*** Input data ***

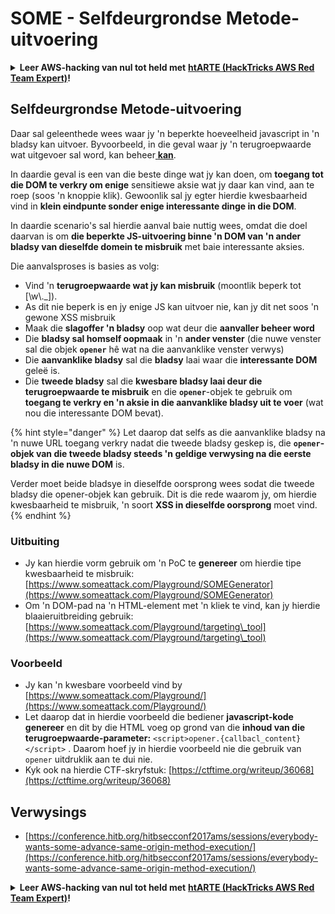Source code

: # SOME - Selfdeurgrondse Metode-uitvoering

<details>

<summary><strong>Leer AWS-hacking van nul tot held met</strong> <a href="https://training.hacktricks.xyz/courses/arte"><strong>htARTE (HackTricks AWS Red Team Expert)</strong></a><strong>!</strong></summary>

* Werk jy in 'n **cybersecurity-maatskappy**? Wil jy jou **maatskappy adverteer in HackTricks**? Of wil jy toegang hê tot die **nuutste weergawe van die PEASS of HackTricks aflaai in PDF-formaat**? Kyk na die [**SUBSCRIPTION PLANS**](https://github.com/sponsors/carlospolop)!
* Ontdek [**The PEASS Family**](https://opensea.io/collection/the-peass-family), ons versameling eksklusiewe [**NFTs**](https://opensea.io/collection/the-peass-family)
* Kry die [**amptelike PEASS & HackTricks swag**](https://peass.creator-spring.com)
* **Sluit aan by die** [**💬**](https://emojipedia.org/speech-balloon/) [**Discord-groep**](https://discord.gg/hRep4RUj7f) of die [**telegram-groep**](https://t.me/peass) of **volg** my op **Twitter** 🐦[**@carlospolopm**](https://twitter.com/hacktricks_live)**.**
* **Deel jou hacktruuks deur PR's in te dien by die** [**hacktricks repo**](https://github.com/carlospolop/hacktricks) **en** [**hacktricks-cloud repo**](https://github.com/carlospolop/hacktricks-cloud).

</details>

## Selfdeurgrondse Metode-uitvoering

Daar sal geleenthede wees waar jy 'n beperkte hoeveelheid javascript in 'n bladsy kan uitvoer. Byvoorbeeld, in die geval waar jy 'n terugroepwaarde wat uitgevoer sal word, kan beheer[ **kan**](./#javascript-function).

In daardie geval is een van die beste dinge wat jy kan doen, om **toegang tot die DOM te verkry om enige** sensitiewe aksie wat jy daar kan vind, aan te roep (soos 'n knoppie klik). Gewoonlik sal jy egter hierdie kwesbaarheid vind in **klein eindpunte sonder enige interessante dinge in die DOM**.

In daardie scenario's sal hierdie aanval baie nuttig wees, omdat die doel daarvan is om **die beperkte JS-uitvoering binne 'n DOM van 'n ander bladsy van dieselfde domein te misbruik** met baie interessante aksies.

Die aanvalsproses is basies as volg:

* Vind 'n **terugroepwaarde wat jy kan misbruik** (moontlik beperk tot \[\w\\.\_]).
* As dit nie beperk is en jy enige JS kan uitvoer nie, kan jy dit net soos 'n gewone XSS misbruik
* Maak die **slagoffer 'n bladsy** oop wat deur die **aanvaller beheer word**
* Die **bladsy sal homself oopmaak** in 'n **ander venster** (die nuwe venster sal die objek **`opener`** hê wat na die aanvanklike venster verwys)
* Die **aanvanklike bladsy** sal die **bladsy** laai waar die **interessante DOM** geleë is.
* Die **tweede bladsy** sal die **kwesbare bladsy laai deur die terugroepwaarde te misbruik** en die **`opener`**-objek te gebruik om **toegang te verkry en 'n aksie in die aanvanklike bladsy uit te voer** (wat nou die interessante DOM bevat).

{% hint style="danger" %}
Let daarop dat selfs as die aanvanklike bladsy na 'n nuwe URL toegang verkry nadat die tweede bladsy geskep is, die **`opener`-objek van die tweede bladsy steeds 'n geldige verwysing na die eerste bladsy in die nuwe DOM** is.

Verder moet beide bladsye in dieselfde oorsprong wees sodat die tweede bladsy die opener-objek kan gebruik. Dit is die rede waarom jy, om hierdie kwesbaarheid te misbruik, 'n soort **XSS in dieselfde oorsprong** moet vind.
{% endhint %}

### Uitbuiting

* Jy kan hierdie vorm gebruik om 'n PoC te **genereer** om hierdie tipe kwesbaarheid te misbruik: [https://www.someattack.com/Playground/SOMEGenerator](https://www.someattack.com/Playground/SOMEGenerator)
* Om 'n DOM-pad na 'n HTML-element met 'n kliek te vind, kan jy hierdie blaaieruitbreiding gebruik: [https://www.someattack.com/Playground/targeting\_tool](https://www.someattack.com/Playground/targeting\_tool)

### Voorbeeld

* Jy kan 'n kwesbare voorbeeld vind by [https://www.someattack.com/Playground/](https://www.someattack.com/Playground/)
* Let daarop dat in hierdie voorbeeld die bediener **javascript-kode genereer** en dit by die HTML voeg op grond van die **inhoud van die terugroepwaarde-parameter:** `<script>opener.{callbacl_content}</script>` . Daarom hoef jy in hierdie voorbeeld nie die gebruik van `opener` uitdruklik aan te dui nie.
* Kyk ook na hierdie CTF-skryfstuk: [https://ctftime.org/writeup/36068](https://ctftime.org/writeup/36068)

## Verwysings

* [https://conference.hitb.org/hitbsecconf2017ams/sessions/everybody-wants-some-advance-same-origin-method-execution/](https://conference.hitb.org/hitbsecconf2017ams/sessions/everybody-wants-some-advance-same-origin-method-execution/)

<details>

<summary><strong>Leer AWS-hacking van nul tot held met</strong> <a href="https://training.hacktricks.xyz/courses/arte"><strong>htARTE (HackTricks AWS Red Team Expert)</strong></a><strong>!</strong></summary>

* Werk jy in 'n **cybersecurity-maatskappy**? Wil jy jou **maatskappy adverteer in HackTricks**? Of wil jy toegang hê tot die **nuutste weergawe van die PEASS of HackTricks aflaai in PDF-formaat**? Kyk na die [**SUBSCRIPTION PLANS**](https://github.com/sponsors/carlospolop)!
* Ontdek [**The PEASS Family**](https://opensea.io/collection/the-peass-family), ons versameling eksklusiewe [**NFTs**](https://opensea.io/collection/the-peass-family)
* Kry die [**amptelike PEASS & HackTricks swag**](https://peass.creator-spring.com)
* **Sluit aan by die** [**💬**](https://emojipedia.org/speech-balloon/) [**Discord-groep**](https://discord.gg/hRep4RUj7f) of die [**telegram-groep**](https://t.me/peass) of **volg** my op **Twitter** 🐦[**@carlospolopm**](https://twitter.com/hacktricks_live)**.**
* **Deel jou hacktruuks deur PR's in te dien by die** [**hacktricks repo**](https://github.com/carlospolop/hacktricks) **en** [**hacktricks-cloud repo**](https://github.com/carlospolop/hacktricks-cloud).

</details>

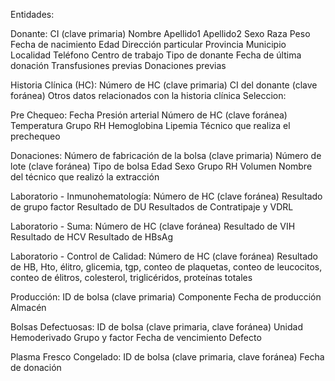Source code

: Entidades: 

Donante:
CI (clave primaria)
Nombre
Apellido1
Apellido2
Sexo
Raza
Peso
Fecha de nacimiento
Edad
Dirección particular
Provincia
Municipio
Localidad
Teléfono
Centro de trabajo
Tipo de donante
Fecha de última donación
Transfusiones previas
Donaciones previas 


Historia Clínica (HC): 
Número de HC (clave primaria)
CI del donante (clave foránea)
Otros datos relacionados con la historia clínica
Seleccion: 

Pre Chequeo:
Fecha
Presión arterial
Número de HC (clave foránea)
Temperatura
Grupo
RH
Hemoglobina
Lipemia
Técnico que realiza el prechequeo

Donaciones:
Número de fabricación de la bolsa (clave primaria)
Número de lote (clave foránea)
Tipo de bolsa
Edad
Sexo
Grupo
RH
Volumen
Nombre del técnico que realizó la extracción

Laboratorio - Inmunohematología:
Número de HC (clave foránea)
Resultado de grupo factor
Resultado de DU
Resultados de Contratipaje y VDRL


Laboratorio - Suma:
Número de HC (clave foránea)
Resultado de VIH
Resultado de HCV
Resultado de HBsAg 

Laboratorio - Control de Calidad:
Número de HC (clave foránea)
Resultado de HB, Hto, élitro, glicemia, tgp, conteo de plaquetas, conteo de leucocitos, conteo de élitros, colesterol, triglicéridos, proteínas totales 

Producción:
ID de bolsa (clave primaria)
Componente
Fecha de producción
Almacén


Bolsas Defectuosas:
ID de bolsa (clave primaria, clave foránea)
Unidad
Hemoderivado
Grupo y factor
Fecha de vencimiento
Defecto 

Plasma Fresco Congelado:
ID de bolsa (clave primaria, clave foránea)
Fecha de donación
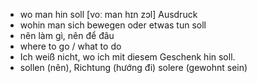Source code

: 
- wo man hin soll	[voː man hɪn zɔl]	Ausdruck	
- wohin man sich bewegen oder etwas tun soll	
- nên làm gì, nên để đâu
- where to go / what to do
- Ich weiß nicht, wo ich mit diesem Geschenk hin soll.
- sollen (nên), Richtung (hướng đi)	solere (gewohnt sein)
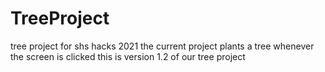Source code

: # TreeProject
tree project for shs hacks 2021
the current project plants a tree whenever the screen is clicked
this is version 1.2 of our tree project
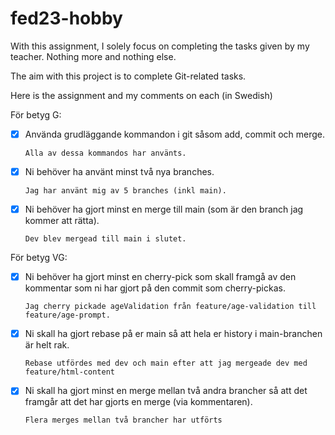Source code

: # fed23-hobby
With this assignment, I solely focus on completing
the tasks given by my teacher. Nothing more and nothing else.

The aim with this project is to complete Git-related tasks.

Here is the assignment and my comments on each (in Swedish)


För betyg G:
- [x] Använda grudläggande kommandon i git såsom add, commit och merge.

      Alla av dessa kommandos har använts.

- [x] Ni behöver ha använt minst två nya branches.

      Jag har använt mig av 5 branches (inkl main).

- [x] Ni behöver ha gjort minst en merge till main (som är den branch jag kommer att rätta).

      
      Dev blev mergead till main i slutet.



För betyg VG:
- [x] Ni behöver ha gjort minst en cherry-pick som skall framgå av den kommentar som ni har gjort på den commit som cherry-pickas.


      Jag cherry pickade ageValidation från feature/age-validation till feature/age-prompt.


- [x] Ni skall ha gjort rebase på er main så att hela er history i main-branchen är helt rak.


      Rebase utfördes med dev och main efter att jag mergeade dev med feature/html-content


- [x] Ni skall ha gjort minst en merge mellan två andra brancher så att det framgår att det har gjorts en merge (via kommentaren).

      Flera merges mellan två brancher har utförts
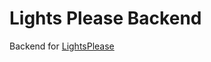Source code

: Lights Please Backend
=====================

Backend for [LightsPlease](https://github.com/JuhaniImberg/lights-please)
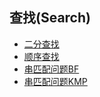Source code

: ## 查找(Search)

- [二分查找](https://github.com/Mr-Joke/Algorithm/blob/master/search/src/BinarySearch.java)
- [顺序查找](https://github.com/Mr-Joke/Algorithm/blob/master/search/src/SequentialSearch.java)
- [串匹配问题BF](https://github.com/Mr-Joke/Algorithm/blob/master/search/src/BF.java)
- [串匹配问题KMP](https://github.com/Mr-Joke/Algorithm/blob/master/search/src/KMP.java)
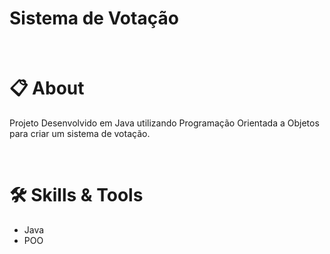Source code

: # Sistema de Votação

<br>

# :clipboard: About
Projeto Desenvolvido em Java utilizando Programação Orientada a Objetos para criar um sistema de votação.


<br>

# :hammer_and_wrench: Skills & Tools

- Java
- POO

<br>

*** End of Input data ***

Instructions to follow:
Look above for the line containing "- wo man hin" and the line containing "the current project", then reproduce both and everything between them exactly, pictures omitted.

Response area:
- wo man hin soll	[voː man hɪn zɔl]	Ausdruck	
- wohin man sich bewegen oder etwas tun soll	
- nên làm gì, nên để đâu
- where to go / what to do
- Ich weiß nicht, wo ich mit diesem Geschenk hin soll.
- sollen (nên), Richtung (hướng đi)	solere (gewohnt sein)
Source code

: # TreeProject
tree project for shs hacks 2021
the current project plants a tree whenever the screen is clicked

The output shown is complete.